**EXERCISE AIM**
Go through the records and show each line where the word "ptid" occurs.

**SOURCE MATERIAL**
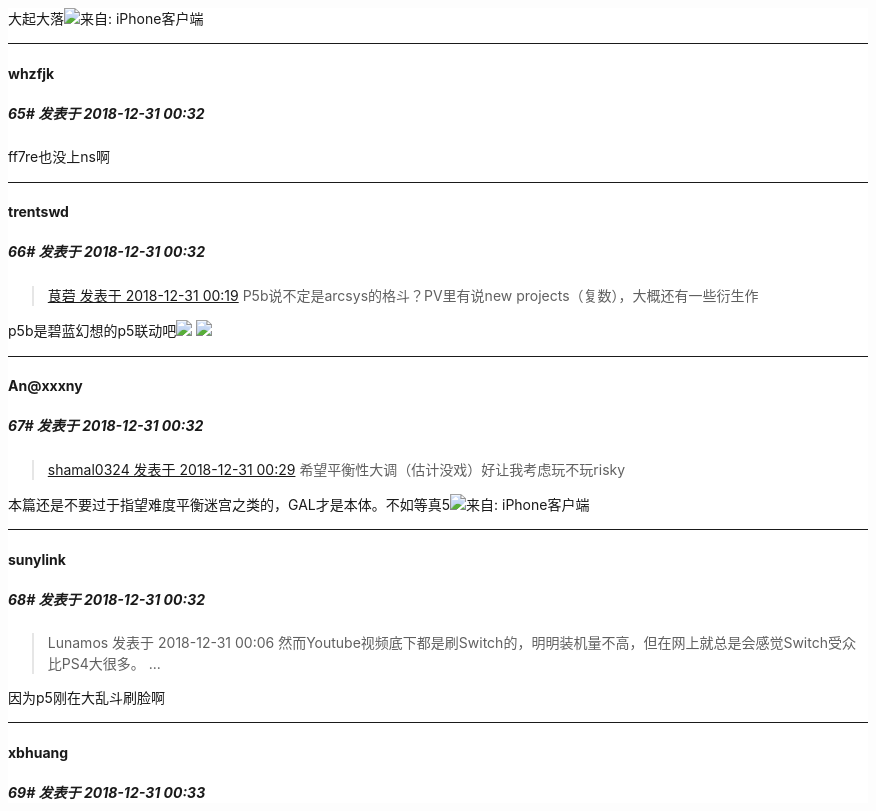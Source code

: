 
大起大落<img src="https://static.saraba1st.com/image/smiley/face2017/067.png" referrerpolicy="no-referrer">来自: iPhone客户端


-----

####  whzfjk  
##### 65#       发表于 2018-12-31 00:32


ff7re也没上ns啊


-----

####  trentswd  
##### 66#       发表于 2018-12-31 00:32


<blockquote><a href="httphttps://bbs.saraba1st.com/2b/forum.php?mod=redirect&amp;goto=findpost&amp;pid=42124909&amp;ptid=1801318" target="_blank">茛菪 发表于 2018-12-31 00:19</a>
P5b说不定是arcsys的格斗？PV里有说new projects（复数），大概还有一些衍生作</blockquote>
p5b是碧蓝幻想的p5联动吧<img src="https://static.saraba1st.com/image/smiley/face2017/037.png" referrerpolicy="no-referrer">

<img src="https://gbf.wiki/images/1/13/Persona_5-_Thievery_in_Blue_top.jpg" referrerpolicy="no-referrer">


-----

####  An@xxxny  
##### 67#       发表于 2018-12-31 00:32


<blockquote><a href="httphttps://bbs.saraba1st.com/2b/forum.php?mod=redirect&amp;goto=findpost&amp;pid=42124996&amp;ptid=1801318" target="_blank"> shamal0324 发表于 2018-12-31 00:29</a> 希望平衡性大调（估计没戏）好让我考虑玩不玩risky </blockquote>
本篇还是不要过于指望难度平衡迷宫之类的，GAL才是本体。不如等真5<img src="https://static.saraba1st.com/image/smiley/face2017/009.gif" referrerpolicy="no-referrer">来自: iPhone客户端


-----

####  sunylink  
##### 68#       发表于 2018-12-31 00:32


<blockquote>Lunamos 发表于 2018-12-31 00:06
然而Youtube视频底下都是刷Switch的，明明装机量不高，但在网上就总是会感觉Switch受众比PS4大很多。 ...</blockquote>
因为p5刚在大乱斗刷脸啊


-----

####  xbhuang  
##### 69#       发表于 2018-12-31 00:33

**WORKED SOLUTION**
<blockquote><a href="httphttps://bbs.saraba1st.com/2b/forum.php?mod=redirect&amp;goto=findpost&amp;pid=42124909&amp;ptid=1801318" target="_blank">茛菪 发表于 2018-12-31 00:19</a>
<blockquote><a href="httphttps://bbs.saraba1st.com/2b/forum.php?mod=redirect&amp;goto=findpost&amp;pid=42124996&amp;ptid=1801318" target="_blank"> shamal0324 发表于 2018-12-31 00:29</a> 希望平衡性大调（估计没戏）好让我考虑玩不玩risky </blockquote>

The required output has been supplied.